WHAT TO DO>
Your task is to copy every line of the entries that contains "graph".

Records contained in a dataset
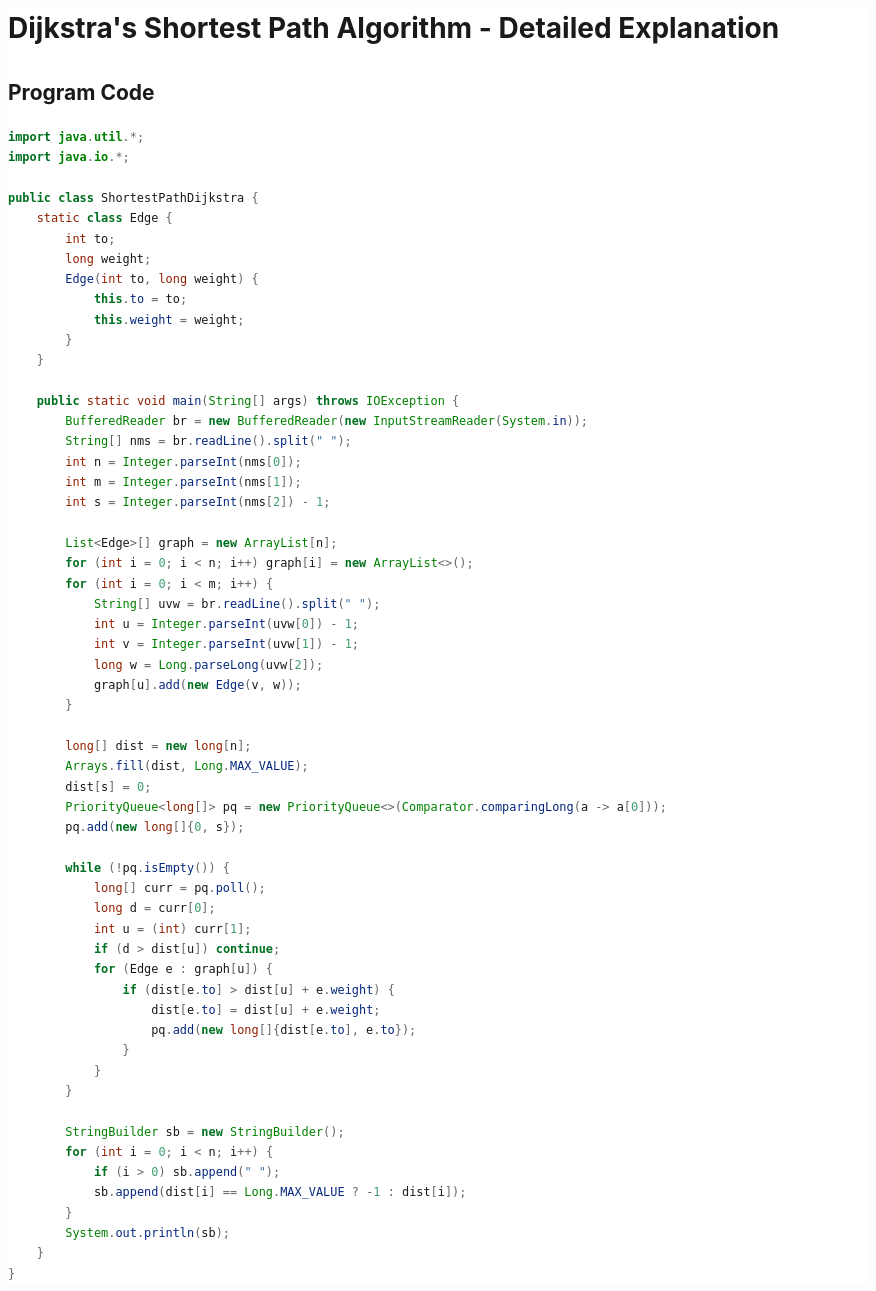 # Dijkstra's Shortest Path Algorithm - Detailed Explanation

## Program Code

```java
import java.util.*;
import java.io.*;

public class ShortestPathDijkstra {
    static class Edge {
        int to;
        long weight;
        Edge(int to, long weight) {
            this.to = to;
            this.weight = weight;
        }
    }

    public static void main(String[] args) throws IOException {
        BufferedReader br = new BufferedReader(new InputStreamReader(System.in));
        String[] nms = br.readLine().split(" ");
        int n = Integer.parseInt(nms[0]);
        int m = Integer.parseInt(nms[1]);
        int s = Integer.parseInt(nms[2]) - 1;

        List<Edge>[] graph = new ArrayList[n];
        for (int i = 0; i < n; i++) graph[i] = new ArrayList<>();
        for (int i = 0; i < m; i++) {
            String[] uvw = br.readLine().split(" ");
            int u = Integer.parseInt(uvw[0]) - 1;
            int v = Integer.parseInt(uvw[1]) - 1;
            long w = Long.parseLong(uvw[2]);
            graph[u].add(new Edge(v, w));
        }

        long[] dist = new long[n];
        Arrays.fill(dist, Long.MAX_VALUE);
        dist[s] = 0;
        PriorityQueue<long[]> pq = new PriorityQueue<>(Comparator.comparingLong(a -> a[0]));
        pq.add(new long[]{0, s});

        while (!pq.isEmpty()) {
            long[] curr = pq.poll();
            long d = curr[0];
            int u = (int) curr[1];
            if (d > dist[u]) continue;
            for (Edge e : graph[u]) {
                if (dist[e.to] > dist[u] + e.weight) {
                    dist[e.to] = dist[u] + e.weight;
                    pq.add(new long[]{dist[e.to], e.to});
                }
            }
        }

        StringBuilder sb = new StringBuilder();
        for (int i = 0; i < n; i++) {
            if (i > 0) sb.append(" ");
            sb.append(dist[i] == Long.MAX_VALUE ? -1 : dist[i]);
        }
        System.out.println(sb);
    }
}
```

SOLUTION BELOW>
        List<Edge>[] graph = new ArrayList[n];
        for (int i = 0; i < n; i++) graph[i] = new ArrayList<>();
            graph[u].add(new Edge(v, w));
            for (Edge e : graph[u]) {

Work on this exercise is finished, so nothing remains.